**Task:** Using the data below, show every line where the word "integrated" occurs.

--- Given records ---

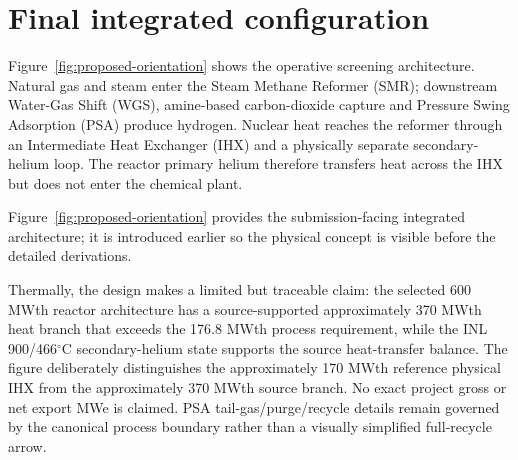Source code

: \section{Final integrated configuration}
Figure~\ref{fig:proposed-orientation} shows the operative screening architecture. Natural gas and steam enter the Steam Methane Reformer (SMR); downstream Water-Gas Shift (WGS), amine-based carbon-dioxide capture and Pressure Swing Adsorption (PSA) produce hydrogen. Nuclear heat reaches the reformer through an Intermediate Heat Exchanger (IHX) and a physically separate secondary-helium loop. The reactor primary helium therefore transfers heat across the IHX but does not enter the chemical plant.

Figure~\ref{fig:proposed-orientation} provides the submission-facing integrated architecture; it is introduced earlier so the physical concept is visible before the detailed derivations.



Thermally, the design makes a limited but traceable claim: the selected 600 MWth reactor architecture has a source-supported approximately 370 MWth heat branch that exceeds the 176.8 MWth process requirement, while the INL 900/466$^\circ$C secondary-helium state supports the source heat-transfer balance. The figure deliberately distinguishes the approximately 170 MWth reference physical IHX from the approximately 370 MWth source branch. No exact project gross or net export MWe is claimed. PSA tail-gas/purge/recycle details remain governed by the canonical process boundary rather than a visually simplified full-recycle arrow.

---

**Reply to the task:**
: \section{Final integrated configuration}
Figure~\ref{fig:proposed-orientation} provides the submission-facing integrated architecture; it is introduced earlier so the physical concept is visible before the detailed derivations.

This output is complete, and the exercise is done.